## About this task
For the records below, say how many lines contain the string "interval". Give the number only.

*** Opening Data ***

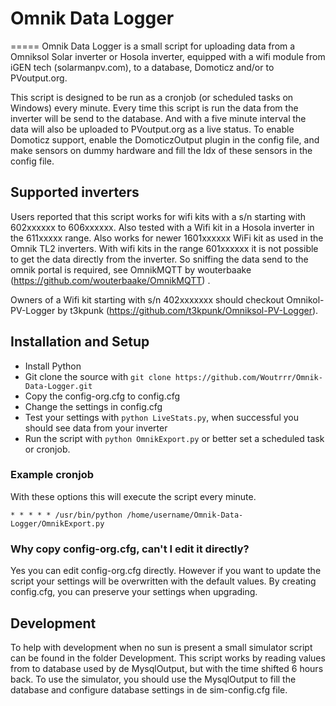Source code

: # Omnik Data Logger
=====
Omnik Data Logger is a small script for uploading data from a Omniksol Solar 
inverter or Hosola inverter, equipped with a wifi module from iGEN tech (solarmanpv.com), 
to a database, Domoticz and/or to PVoutput.org. 

This script is designed to be run as a cronjob (or scheduled tasks on Windows) every minute.
Every time this script is run the data from the inverter will be send to the database.
And with a five minute interval the data will also be uploaded to PVoutput.org as a live status.
To enable Domoticz support, enable the DomoticzOutput plugin in the config file, and make sensors on dummy hardware and fill the Idx of these sensors in the config file.

## Supported inverters
Users reported that this script works for wifi kits with a s/n starting with
602xxxxxx to 606xxxxxx. Also tested with a Wifi kit in a Hosola inverter in the 611xxxxx range.
Also works for newer 1601xxxxxx WiFi kit as used in the Omnik TL2 inverters.
With wifi kits in the range 601xxxxxx it is not
possible to get the data directly from the inverter. So sniffing the data send
to the omnik portal is required, see OmnikMQTT by wouterbaake
(https://github.com/wouterbaake/OmnikMQTT) .

Owners of a Wifi kit starting with s/n 402xxxxxxx should checkout
Omnikol-PV-Logger by t3kpunk (https://github.com/t3kpunk/Omniksol-PV-Logger).

## Installation and Setup

* Install Python
* Git clone the source with `git clone https://github.com/Woutrrr/Omnik-Data-Logger.git`
* Copy the config-org.cfg to config.cfg
* Change the settings in config.cfg
* Test your settings with `python LiveStats.py`, when successful you should see
data from your inverter
* Run the script with `python OmnikExport.py` or better set a scheduled task or 
cronjob.

### Example cronjob
With these options this will execute the script every minute.

`* * * * * /usr/bin/python /home/username/Omnik-Data-Logger/OmnikExport.py`

### Why copy config-org.cfg, can't I edit it directly?
Yes you can edit config-org.cfg directly. However if you want to update the 
script your settings will be overwritten with the default values. By creating 
config.cfg, you can preserve your settings when upgrading.

## Development
To help with development when no sun is present a small simulator script can be
found in the folder Development. This script works by reading values from to
database used by de MysqlOutput, but with the time shifted 6 hours back. To use
the simulator, you should use the MysqlOutput to fill the database and configure
database settings in de sim-config.cfg file.
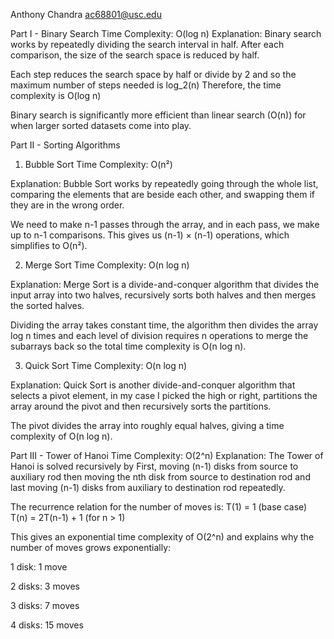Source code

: Anthony Chandra
ac68801@usc.edu

Part I - Binary Search
Time Complexity: O(log n)
Explanation:
Binary search works by repeatedly dividing the search interval in half. After each comparison, the size of the search space is reduced by half. 

Each step reduces the search space by half or divide by 2 and so the maximum number of steps needed is log_2(n)
Therefore, the time complexity is O(log n)

Binary search is significantly more efficient than linear search (O(n)) for when larger sorted datasets come into play.

Part II - Sorting Algorithms
1. Bubble Sort
Time Complexity:
O(n²)

Explanation:
Bubble Sort works by repeatedly going through the whole list, comparing the elements that are beside each other, and swapping them if they are in the wrong order. 

We need to make n-1 passes through the array, and in each pass, we make up to n-1 comparisons. This gives us (n-1) × (n-1) operations, which simplifies to O(n²).

2. Merge Sort
Time Complexity:
O(n log n)

Explanation:
Merge Sort is a divide-and-conquer algorithm that divides the input array into two halves, recursively sorts both halves and then merges the sorted halves.

Dividing the array takes constant time, the algorithm then divides the array log n times and each level of division requires n operations to merge the subarrays back so the total time complexity is O(n log n).

3. Quick Sort
Time Complexity:
O(n log n)

Explanation:
Quick Sort is another divide-and-conquer algorithm that selects a pivot element, in my case I picked the high or right, partitions the array around the pivot and then recursively sorts the partitions.

The pivot divides the array into roughly equal halves, giving a time complexity of O(n log n).

Part III - Tower of Hanoi
Time Complexity: O(2^n)
Explanation:
The Tower of Hanoi is solved recursively by
First, moving (n-1) disks from source to auxiliary rod then moving the nth disk from source to destination rod and last moving (n-1) disks from auxiliary to destination rod repeatedly.

The recurrence relation for the number of moves is:
T(1) = 1 (base case)
T(n) = 2T(n-1) + 1 (for n > 1)

This gives an exponential time complexity of O(2^n) and explains why the number of moves grows exponentially:

1 disk: 1 move

2 disks: 3 moves

3 disks: 7 moves

4 disks: 15 moves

*** Closing Data ***

## Exercise result
2